- [WHAT IS REQUIRED]
In the entries below, find the line with "The Placement Cell" and the line with "3️⃣ Import the Database". Return those two lines and all lines between them, exactly.

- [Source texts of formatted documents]
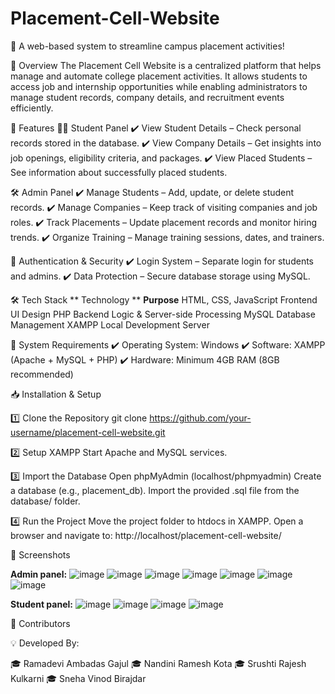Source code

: # Placement-Cell-Website
🔹 A web-based system to streamline campus placement activities!

📖 Overview
The Placement Cell Website is a centralized platform that helps manage and automate college placement activities. It allows students to access job and internship opportunities while enabling administrators to manage student records, company details, and recruitment events efficiently.

🚀 Features
👩‍🎓 Student Panel
✔️ View Student Details – Check personal records stored in the database.
✔️ View Company Details – Get insights into job openings, eligibility criteria, and packages.
✔️ View Placed Students – See information about successfully placed students.

🛠️ Admin Panel
✔️ Manage Students – Add, update, or delete student records.
✔️ Manage Companies – Keep track of visiting companies and job roles.
✔️ Track Placements – Update placement records and monitor hiring trends.
✔️ Organize Training – Manage training sessions, dates, and trainers.

🔑 Authentication & Security
✔️ Login System – Separate login for students and admins.
✔️ Data Protection – Secure database storage using MySQL.

🛠️ Tech Stack
** Technology	**                       **Purpose**
HTML, CSS, JavaScript	             Frontend UI Design
PHP	                               Backend Logic & Server-side Processing
MySQL	                             Database Management
XAMPP	                             Local Development Server

📌 System Requirements
✔️ Operating System: Windows
✔️ Software: XAMPP (Apache + MySQL + PHP)
✔️ Hardware: Minimum 4GB RAM (8GB recommended)

📥 Installation & Setup

1️⃣ Clone the Repository
git clone https://github.com/your-username/placement-cell-website.git

2️⃣ Setup XAMPP
Start Apache and MySQL services.

3️⃣ Import the Database
Open phpMyAdmin (localhost/phpmyadmin)
Create a database (e.g., placement_db).
Import the provided .sql file from the database/ folder.

4️⃣ Run the Project
Move the project folder to htdocs in XAMPP.
Open a browser and navigate to:
http://localhost/placement-cell-website/

📸 Screenshots

**Admin panel:**
![image](https://github.com/user-attachments/assets/89be11ed-c595-421e-9155-a29872300468)
![image](https://github.com/user-attachments/assets/6efc3c5f-1b30-45b3-b477-57786ae10bc4)
![image](https://github.com/user-attachments/assets/09a6a580-9753-4680-80dd-f4438631450f)
![image](https://github.com/user-attachments/assets/156763f5-f0b3-4e06-8a94-fedadc55f7f3)
![image](https://github.com/user-attachments/assets/9eb917ea-3a25-4965-9fe6-de7db7d27cb6)
![image](https://github.com/user-attachments/assets/94350cec-6de0-4b5c-af5b-31e8d9ca8af7)
![image](https://github.com/user-attachments/assets/f29a8a02-a45e-48b9-80cd-1b711ab99284)





**Student panel:**
![image](https://github.com/user-attachments/assets/015d9580-cc53-46ea-99ba-0c72cb89fda9)
![image](https://github.com/user-attachments/assets/fec839ee-7ee4-4c87-abfe-c84db25a57f1)
![image](https://github.com/user-attachments/assets/9a0ed113-ea8b-4df8-abfe-e7d01d9b47a6)
![image](https://github.com/user-attachments/assets/51b61ffb-6011-4dc4-939e-8a41e5ff35bb)



👥 Contributors

💡 Developed By:

🎓 Ramadevi Ambadas Gajul
🎓 Nandini Ramesh Kota
🎓 Srushti Rajesh Kulkarni
🎓 Sneha Vinod Birajdar


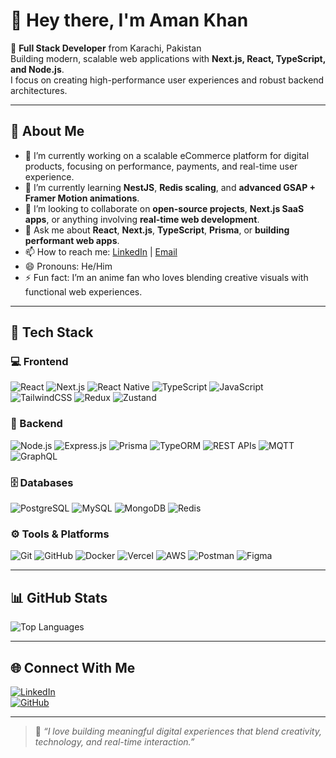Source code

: # 👋 Hey there, I'm Aman Khan  

🚀 **Full Stack Developer** from Karachi, Pakistan  
Building modern, scalable web applications with **Next.js, React, TypeScript, and Node.js**.  
I focus on creating high-performance user experiences and robust backend architectures.

---

## 🌟 About Me

- 🔭 I’m currently working on a scalable eCommerce platform for digital products, focusing on performance, payments, and real-time user experience.  
- 🌱 I’m currently learning **NestJS**, **Redis scaling**, and **advanced GSAP + Framer Motion animations**.  
- 👯 I’m looking to collaborate on **open-source projects**, **Next.js SaaS apps**, or anything involving **real-time web development**.  
- 💬 Ask me about **React**, **Next.js**, **TypeScript**, **Prisma**, or **building performant web apps**.  
- 📫 How to reach me: [LinkedIn](https://www.linkedin.com/in/amankhandev) | [Email](mailto:amaanwaseem24@hotmail.com)  
- 😄 Pronouns: He/Him  
- ⚡ Fun fact: I’m an anime fan who loves blending creative visuals with functional web experiences.  

---

## 🧠 Tech Stack

### 💻 Frontend  
![React](https://img.shields.io/badge/React-20232A?style=for-the-badge&logo=react&logoColor=61DAFB)
![Next.js](https://img.shields.io/badge/Next.js-000000?style=for-the-badge&logo=nextdotjs&logoColor=white)
![React Native](https://img.shields.io/badge/React_Native-20232A?style=for-the-badge&logo=react&logoColor=61DAFB)
![TypeScript](https://img.shields.io/badge/TypeScript-007ACC?style=for-the-badge&logo=typescript&logoColor=white)
![JavaScript](https://img.shields.io/badge/JavaScript-F7DF1E?style=for-the-badge&logo=javascript&logoColor=black)
![TailwindCSS](https://img.shields.io/badge/Tailwind_CSS-38B2AC?style=for-the-badge&logo=tailwind-css&logoColor=white)
![Redux](https://img.shields.io/badge/Redux-593D88?style=for-the-badge&logo=redux&logoColor=white)
![Zustand](https://img.shields.io/badge/Zustand-35495E?style=for-the-badge&logoColor=white)

### 🧩 Backend  
![Node.js](https://img.shields.io/badge/Node.js-339933?style=for-the-badge&logo=node.js&logoColor=white)
![Express.js](https://img.shields.io/badge/Express.js-000000?style=for-the-badge&logo=express&logoColor=white)
![Prisma](https://img.shields.io/badge/Prisma-2D3748?style=for-the-badge&logo=prisma&logoColor=white)
![TypeORM](https://img.shields.io/badge/TypeORM-E535AB?style=for-the-badge&logoColor=white)
![REST APIs](https://img.shields.io/badge/REST_APIs-02569B?style=for-the-badge&logo=swagger&logoColor=white)
![MQTT](https://img.shields.io/badge/MQTT-660066?style=for-the-badge&logo=eclipse-mosquitto&logoColor=white)
![GraphQL](https://img.shields.io/badge/GraphQL-E10098?style=for-the-badge&logo=graphql&logoColor=white)

### 🗄️ Databases  
![PostgreSQL](https://img.shields.io/badge/PostgreSQL-316192?style=for-the-badge&logo=postgresql&logoColor=white)
![MySQL](https://img.shields.io/badge/MySQL-4479A1?style=for-the-badge&logo=mysql&logoColor=white)
![MongoDB](https://img.shields.io/badge/MongoDB-4EA94B?style=for-the-badge&logo=mongodb&logoColor=white)
![Redis](https://img.shields.io/badge/Redis-DC382D?style=for-the-badge&logo=redis&logoColor=white)

### ⚙️ Tools & Platforms  
![Git](https://img.shields.io/badge/Git-F05032?style=for-the-badge&logo=git&logoColor=white)
![GitHub](https://img.shields.io/badge/GitHub-181717?style=for-the-badge&logo=github&logoColor=white)
![Docker](https://img.shields.io/badge/Docker-2496ED?style=for-the-badge&logo=docker&logoColor=white)
![Vercel](https://img.shields.io/badge/Vercel-000000?style=for-the-badge&logo=vercel&logoColor=white)
![AWS](https://img.shields.io/badge/AWS-232F3E?style=for-the-badge&logo=amazonaws&logoColor=white)
![Postman](https://img.shields.io/badge/Postman-FF6C37?style=for-the-badge&logo=postman&logoColor=white)
![Figma](https://img.shields.io/badge/Figma-F24E1E?style=for-the-badge&logo=figma&logoColor=white)

---

## 📊 GitHub Stats  

![Top Languages](https://github-readme-stats.vercel.app/api/top-langs/?username=amaank23&layout=compact&theme=tokyonight)  

---

## 🌐 Connect With Me  

[![LinkedIn](https://img.shields.io/badge/LinkedIn-0077B5?style=for-the-badge&logo=linkedin&logoColor=white)](https://www.linkedin.com/in/amankhandev)  
[![GitHub](https://img.shields.io/badge/GitHub-181717?style=for-the-badge&logo=github&logoColor=white)](https://github.com/amaank23)

---

> 💬 *“I love building meaningful digital experiences that blend creativity, technology, and real-time interaction.”*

- [THE COMPLETED TASK]
The Placement Cell Website is a centralized platform that helps manage and automate college placement activities. It allows students to access job and internship opportunities while enabling administrators to manage student records, company details, and recruitment events efficiently.

🚀 Features
👩‍🎓 Student Panel
✔️ View Student Details – Check personal records stored in the database.
✔️ View Company Details – Get insights into job openings, eligibility criteria, and packages.
✔️ View Placed Students – See information about successfully placed students.

🛠️ Admin Panel
✔️ Manage Students – Add, update, or delete student records.
✔️ Manage Companies – Keep track of visiting companies and job roles.
✔️ Track Placements – Update placement records and monitor hiring trends.
✔️ Organize Training – Manage training sessions, dates, and trainers.

🔑 Authentication & Security
✔️ Login System – Separate login for students and admins.
✔️ Data Protection – Secure database storage using MySQL.

🛠️ Tech Stack
** Technology	**                       **Purpose**
HTML, CSS, JavaScript	             Frontend UI Design
PHP	                               Backend Logic & Server-side Processing
MySQL	                             Database Management
XAMPP	                             Local Development Server

📌 System Requirements
✔️ Operating System: Windows
✔️ Software: XAMPP (Apache + MySQL + PHP)
✔️ Hardware: Minimum 4GB RAM (8GB recommended)

📥 Installation & Setup

1️⃣ Clone the Repository
git clone https://github.com/your-username/placement-cell-website.git

2️⃣ Setup XAMPP
Start Apache and MySQL services.

3️⃣ Import the Database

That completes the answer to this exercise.